In this first picture, you can see how close the pipe is to the coop. That pipe is really way to close to the coop and it is obvious now that water is going to seep out into the gravel under the concrete blocks in addition to going down the pipe. It is hard to see in the shadow but on the side of the pipe closest to the coop, I've dug out all the gravel down to the bare dirt. This probably isn't the correct way to fix the problem but I think it might be good enough (for chicken work).


I mixed up some mortar and made a barrier in-between the coop foundation/gravel and the french drain pipe. I'm sure some water will find its way past the barrier but it should cause a lot more to end up going down the pipe. It was really only a problem when there is a heavy rain that lasts all day. This was like the fourth or fifth time I've had to pull up the pavers. Hopefully it'll be the last.

 
I've made a few camouflage tarps that I can attach to the coop during winter. I bought two burlap camouflage duck blinds, hemmed their edges (they were kind-of raw and unravelling otherwise) and added some grommets for attaching them. Here is the coop from one angle without the tarps.



Here's the tarps hanging down from the roof. Along the bottom I have another short strip of brown plastic tarp I was using for my wood pile that I can put up to block the wind and snow along the bottom of the run. The opposite side of the coop that faces my house won't be covered.



Here's the coop from another angle but without the brown tarp along the bottom. You can see a little a few branches of an evergreen that I planted on the left. It'll help block things some but it'll probably take a while to grow in all this shade.

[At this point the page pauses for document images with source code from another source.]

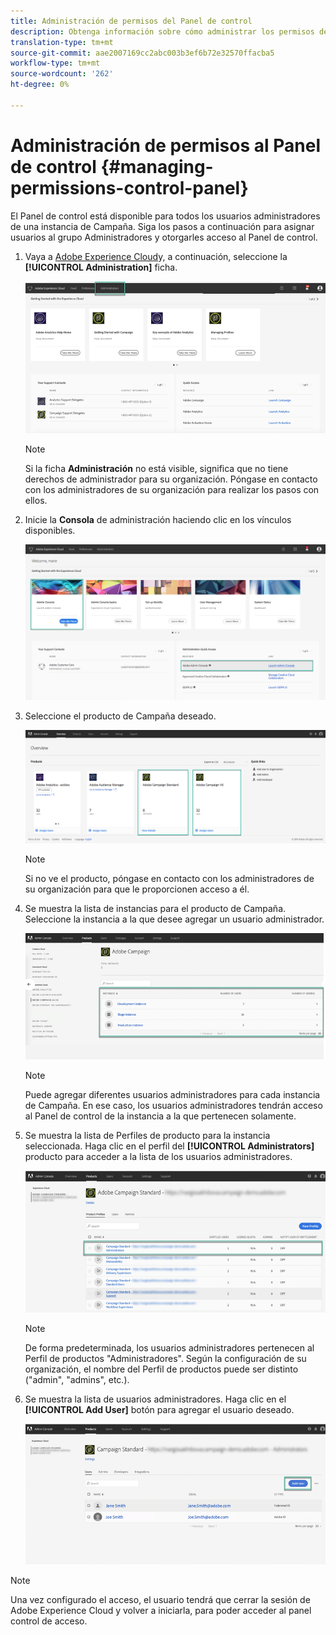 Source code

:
```yaml
---
title: Administración de permisos del Panel de control
description: Obtenga información sobre cómo administrar los permisos del Panel de control
translation-type: tm+mt
source-git-commit: aae2007169cc2abc003b3ef6b72e32570ffacba5
workflow-type: tm+mt
source-wordcount: '262'
ht-degree: 0%

---
```



# Administración de permisos al Panel de control {#managing-permissions-control-panel}

El Panel de control está disponible para todos los usuarios administradores de una instancia de Campaña. Siga los pasos a continuación para asignar usuarios al grupo Administradores y otorgarles acceso al Panel de control.

1. Vaya a [Adobe Experience Cloud](https://experiencecloud.adobe.com/)y, a continuación, seleccione la **[!UICONTROL Administration]** ficha.

   ![](assets/do-not-localize/control_panel_add_user1.png)

   >[!NOTE]
   >
   >Si la ficha <b>Administración</b> no está visible, significa que no tiene derechos de administrador para su organización. Póngase en contacto con los administradores de su organización para realizar los pasos con ellos.

1. Inicie la **Consola** de administración haciendo clic en los vínculos disponibles.

   ![](assets/do-not-localize/control_panel_admin1.png)

1. Seleccione el producto de Campaña deseado.

   ![](assets/do-not-localize/control_panel_add_user3.png)

   >[!NOTE]
   >
   >Si no ve el producto, póngase en contacto con los administradores de su organización para que le proporcionen acceso a él.

1. Se muestra la lista de instancias para el producto de Campaña. Seleccione la instancia a la que desee agregar un usuario administrador.

   ![](assets/do-not-localize/control_panel_add_user4.png)

   >[!NOTE]
   >
   >Puede agregar diferentes usuarios administradores para cada instancia de Campaña. En ese caso, los usuarios administradores tendrán acceso al Panel de control de la instancia a la que pertenecen solamente.

1. Se muestra la lista de Perfiles de producto para la instancia seleccionada. Haga clic en el perfil del **[!UICONTROL Administrators]** producto para acceder a la lista de los usuarios administradores.

   ![](assets/do-not-localize/control_panel_add_user_5.png)

   >[!NOTE]
   >
   >De forma predeterminada, los usuarios administradores pertenecen al Perfil de productos &quot;Administradores&quot;. Según la configuración de su organización, el nombre del Perfil de productos puede ser distinto (&quot;admin&quot;, &quot;admins&quot;, etc.).

1. Se muestra la lista de usuarios administradores. Haga clic en el **[!UICONTROL Add User]** botón para agregar el usuario deseado.

   ![](assets/do-not-localize/control_panel_add_user_6.png)

>[!NOTE]
>
>Una vez configurado el acceso, el usuario tendrá que cerrar la sesión de Adobe Experience Cloud y volver a iniciarla, para poder acceder al panel control de acceso.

And here it is with the brown tarp.
 
I don't know if inviting a complainer over is a good idea. I believe the best strategy is to keep them hidden. You went to a lot of effort to build your coop to be undetectable, so I say go with that. It would be hard for anyone to complain about your coop if they don't know for sure you have one. Essentially your chickens aren't bothering anyone since they cannot be seen or heard from outside your own property. You have enough space that no one needs to know you even have chickens. If it galls someone that you own chickens, letting them see your chickens won't help. I may be wrong, but if someone hates chickens, I doubt they will ever come around. Hopefully the laws will be changed soon, but until then your chickens are nobody's business but your own. Be careful with whom you share your secrets. Good luck!
 
The roof on this end has an extra couple feet on it. The extra overhang will protect the (kind-of) external nesting boxes that extend 12" out from the normal size of a GardenCoop. I'm putting 3-4 nesting boxes along the bottom of the bump-out and the top will be a little storage cabinet. I'm using a bunch of leftover OSB plywood from another project that I'd already sealed with a clear finish.


The center of this wall will be the clean out door that empties into the run and the chicken door will be on the right side of this wall.


As part of the GardenCoop design, all the interior panels (including the coop floor) can be removed for extra cleaning if needed. There will be lots of light in the coop.